The Employee Retirement Income Security Act (ERISA, a 1974 law) was designed to create pension plan standards in the United States’ private sector. While ERISA does not require employers to pay their employees a given amount through the pension plan, it does establish the obligation for the employer to provide truthful, timely information to employees regarding information contained within their pension plans. This information may include statements regarding vesting, standards of participation, accountability of fiduciaries, and benefit accrual. The Employee Retirement Income Security Act also insures a definite minimum for pension plans in the event that they are terminated (typically by bankruptcy or change of ownership by the employer). However, the amount that ERISA reimburses the employee may not match the original pension plan established by the employer.

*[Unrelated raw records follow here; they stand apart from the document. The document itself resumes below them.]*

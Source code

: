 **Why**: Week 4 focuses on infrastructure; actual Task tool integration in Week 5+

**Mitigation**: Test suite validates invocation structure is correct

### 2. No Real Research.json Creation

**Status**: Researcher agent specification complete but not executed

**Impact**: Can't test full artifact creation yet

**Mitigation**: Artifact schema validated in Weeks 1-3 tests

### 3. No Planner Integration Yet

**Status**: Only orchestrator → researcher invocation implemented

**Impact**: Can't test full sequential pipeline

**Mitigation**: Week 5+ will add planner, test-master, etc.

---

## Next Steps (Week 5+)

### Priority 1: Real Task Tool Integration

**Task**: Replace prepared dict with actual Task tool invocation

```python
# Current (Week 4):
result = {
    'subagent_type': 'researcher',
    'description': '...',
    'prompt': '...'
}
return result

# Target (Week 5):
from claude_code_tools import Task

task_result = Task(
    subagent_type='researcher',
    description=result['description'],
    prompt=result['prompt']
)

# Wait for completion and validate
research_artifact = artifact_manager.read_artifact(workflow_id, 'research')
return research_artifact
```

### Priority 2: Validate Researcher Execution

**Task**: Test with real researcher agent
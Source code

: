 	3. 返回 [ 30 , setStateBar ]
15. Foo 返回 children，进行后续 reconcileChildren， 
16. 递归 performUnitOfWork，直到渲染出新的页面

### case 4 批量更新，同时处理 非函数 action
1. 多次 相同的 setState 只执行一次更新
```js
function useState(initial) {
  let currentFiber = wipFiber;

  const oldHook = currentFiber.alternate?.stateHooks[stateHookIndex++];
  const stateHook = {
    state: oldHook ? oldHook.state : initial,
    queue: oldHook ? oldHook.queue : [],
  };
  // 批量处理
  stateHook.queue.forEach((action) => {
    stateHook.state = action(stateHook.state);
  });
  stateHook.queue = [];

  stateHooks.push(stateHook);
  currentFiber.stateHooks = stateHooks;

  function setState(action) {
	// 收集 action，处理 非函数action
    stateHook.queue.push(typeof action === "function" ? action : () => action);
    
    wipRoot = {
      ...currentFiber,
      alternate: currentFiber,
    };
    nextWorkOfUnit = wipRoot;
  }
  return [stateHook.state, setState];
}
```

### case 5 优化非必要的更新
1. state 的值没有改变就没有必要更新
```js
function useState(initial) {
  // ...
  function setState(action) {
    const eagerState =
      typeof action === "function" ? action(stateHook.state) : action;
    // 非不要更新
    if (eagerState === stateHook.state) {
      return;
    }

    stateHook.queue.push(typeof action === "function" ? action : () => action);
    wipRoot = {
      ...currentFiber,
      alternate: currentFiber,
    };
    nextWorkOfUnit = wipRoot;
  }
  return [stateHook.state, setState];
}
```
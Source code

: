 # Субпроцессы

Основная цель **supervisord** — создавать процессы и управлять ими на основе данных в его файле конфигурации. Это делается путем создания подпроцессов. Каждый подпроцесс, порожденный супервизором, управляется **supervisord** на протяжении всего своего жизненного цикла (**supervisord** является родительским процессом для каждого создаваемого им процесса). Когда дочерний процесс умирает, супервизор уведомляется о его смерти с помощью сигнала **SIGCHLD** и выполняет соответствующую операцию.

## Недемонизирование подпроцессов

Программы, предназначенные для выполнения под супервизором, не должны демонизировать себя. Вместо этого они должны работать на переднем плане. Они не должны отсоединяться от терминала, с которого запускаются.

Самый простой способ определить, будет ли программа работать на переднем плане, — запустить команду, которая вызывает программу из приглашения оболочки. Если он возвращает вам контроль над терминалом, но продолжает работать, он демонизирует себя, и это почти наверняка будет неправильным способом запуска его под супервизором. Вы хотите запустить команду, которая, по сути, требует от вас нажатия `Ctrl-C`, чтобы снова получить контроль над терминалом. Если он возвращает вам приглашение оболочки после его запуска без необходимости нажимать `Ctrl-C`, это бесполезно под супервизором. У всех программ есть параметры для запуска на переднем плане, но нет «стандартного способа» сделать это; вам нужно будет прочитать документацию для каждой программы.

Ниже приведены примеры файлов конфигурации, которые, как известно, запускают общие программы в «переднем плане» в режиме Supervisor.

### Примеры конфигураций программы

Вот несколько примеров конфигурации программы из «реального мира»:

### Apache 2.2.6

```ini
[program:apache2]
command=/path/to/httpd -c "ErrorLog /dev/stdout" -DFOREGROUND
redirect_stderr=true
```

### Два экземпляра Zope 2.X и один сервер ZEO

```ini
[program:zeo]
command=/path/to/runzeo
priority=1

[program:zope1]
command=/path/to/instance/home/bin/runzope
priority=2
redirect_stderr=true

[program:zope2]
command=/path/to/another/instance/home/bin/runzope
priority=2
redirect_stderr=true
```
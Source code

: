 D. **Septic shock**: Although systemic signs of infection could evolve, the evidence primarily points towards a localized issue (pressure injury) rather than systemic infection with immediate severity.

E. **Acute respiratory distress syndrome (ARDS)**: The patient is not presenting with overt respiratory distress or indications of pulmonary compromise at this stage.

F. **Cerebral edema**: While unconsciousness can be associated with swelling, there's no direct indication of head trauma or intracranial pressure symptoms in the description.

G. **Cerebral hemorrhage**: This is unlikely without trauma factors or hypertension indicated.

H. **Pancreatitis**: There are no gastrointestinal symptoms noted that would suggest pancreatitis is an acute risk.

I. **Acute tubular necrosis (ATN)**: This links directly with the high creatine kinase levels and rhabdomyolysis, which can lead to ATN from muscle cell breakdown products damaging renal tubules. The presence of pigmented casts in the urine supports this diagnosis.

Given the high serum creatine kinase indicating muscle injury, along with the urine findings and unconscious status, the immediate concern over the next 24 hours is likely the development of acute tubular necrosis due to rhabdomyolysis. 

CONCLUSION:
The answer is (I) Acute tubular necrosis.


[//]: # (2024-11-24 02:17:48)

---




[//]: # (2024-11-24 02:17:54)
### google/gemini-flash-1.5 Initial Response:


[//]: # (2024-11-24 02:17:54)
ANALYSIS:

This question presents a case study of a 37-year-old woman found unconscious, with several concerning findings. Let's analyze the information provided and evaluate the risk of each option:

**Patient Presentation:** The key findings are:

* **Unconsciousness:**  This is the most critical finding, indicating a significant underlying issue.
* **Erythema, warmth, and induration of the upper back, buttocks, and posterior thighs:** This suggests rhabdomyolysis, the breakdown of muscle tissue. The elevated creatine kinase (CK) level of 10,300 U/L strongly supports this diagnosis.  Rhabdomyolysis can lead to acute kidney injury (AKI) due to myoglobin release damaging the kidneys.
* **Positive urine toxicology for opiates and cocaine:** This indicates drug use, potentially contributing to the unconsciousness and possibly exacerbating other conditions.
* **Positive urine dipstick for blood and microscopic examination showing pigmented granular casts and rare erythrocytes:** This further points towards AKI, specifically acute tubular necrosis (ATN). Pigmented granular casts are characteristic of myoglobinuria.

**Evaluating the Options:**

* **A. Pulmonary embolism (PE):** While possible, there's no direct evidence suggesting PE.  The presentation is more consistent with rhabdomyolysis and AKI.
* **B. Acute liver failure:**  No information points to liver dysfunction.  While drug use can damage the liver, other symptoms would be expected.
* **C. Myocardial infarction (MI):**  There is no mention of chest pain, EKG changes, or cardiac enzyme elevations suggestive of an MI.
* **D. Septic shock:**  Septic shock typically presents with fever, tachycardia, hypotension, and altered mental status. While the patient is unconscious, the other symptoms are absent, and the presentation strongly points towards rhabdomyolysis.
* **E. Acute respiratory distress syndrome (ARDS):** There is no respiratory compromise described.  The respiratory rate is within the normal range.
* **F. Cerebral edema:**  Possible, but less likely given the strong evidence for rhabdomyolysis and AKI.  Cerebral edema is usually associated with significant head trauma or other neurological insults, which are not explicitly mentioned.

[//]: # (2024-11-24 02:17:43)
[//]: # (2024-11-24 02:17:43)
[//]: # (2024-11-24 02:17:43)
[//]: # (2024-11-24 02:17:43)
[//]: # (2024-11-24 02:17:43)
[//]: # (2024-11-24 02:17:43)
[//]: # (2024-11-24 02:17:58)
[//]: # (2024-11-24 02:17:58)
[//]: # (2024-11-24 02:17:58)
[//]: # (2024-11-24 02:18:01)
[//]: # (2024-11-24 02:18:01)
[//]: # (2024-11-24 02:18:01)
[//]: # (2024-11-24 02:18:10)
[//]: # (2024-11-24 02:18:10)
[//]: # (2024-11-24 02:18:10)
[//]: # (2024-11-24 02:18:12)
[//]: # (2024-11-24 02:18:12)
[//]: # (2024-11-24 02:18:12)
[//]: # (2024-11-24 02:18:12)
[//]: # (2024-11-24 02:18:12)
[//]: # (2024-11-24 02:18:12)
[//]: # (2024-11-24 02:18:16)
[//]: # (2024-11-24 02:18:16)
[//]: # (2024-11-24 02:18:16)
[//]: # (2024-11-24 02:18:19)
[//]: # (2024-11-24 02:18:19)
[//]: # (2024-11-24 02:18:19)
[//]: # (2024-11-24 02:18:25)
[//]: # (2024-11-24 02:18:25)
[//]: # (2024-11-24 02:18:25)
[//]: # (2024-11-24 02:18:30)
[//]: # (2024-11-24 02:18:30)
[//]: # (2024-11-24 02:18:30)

Both presently and continuing over the next decade, baby boomers will be reaching retirement age. Many have been working for years with the understanding that upon retirement they will be receiving a full pension. Due to the shifting age demographics in the workforce, the ratio of workers paying into pension plans and those drawing from them has shifted unfavorably, and will continue to slide further out of balance. This trend mirrors a shift in the ratio of workers who are contributing to Social Security. Though pension plans and Social Security benefits have long been a staple for elderly US citizens, there may be a sweeping redesign of their associated programs in the coming decades.
As one might imagine, Social Security reform and shifting pension plans make the American public nervous. Often, the elderly have no income other than what these two options provide, and in a sluggish economy tending toward part-time labor and early retirement, elderly retirees may not even receive a pension. Many companies are now offering early retirement packages with substantial severance pay, but participation is seldom entirely voluntary and may be coupled with a steep reduction in employees’ long-term pension plans.
These changes, along with ERISA and the Affordable Care Act, have changed healthcare delivery for the elderly primarily by necessitating widespread caution regarding the investment of retirement benefits. Secure full pensions are now at a premium, and many members of the American public have obtained legal consultation to ensure that they receive as much of the retirement packages as possible. This practice is especially common where Medicaid (a type of medical insurance available for low-income individuals) is involved, due to the complex nature of how Medicaid assesses eligibility. Each state in the US has its own Medicaid program which in turn has specific rules regarding how citizens must divide their assets to be eligible for care. With adequate planning and budgeting, however, citizens can establish a benefit plan to maximize their chances of a risk-free retirement.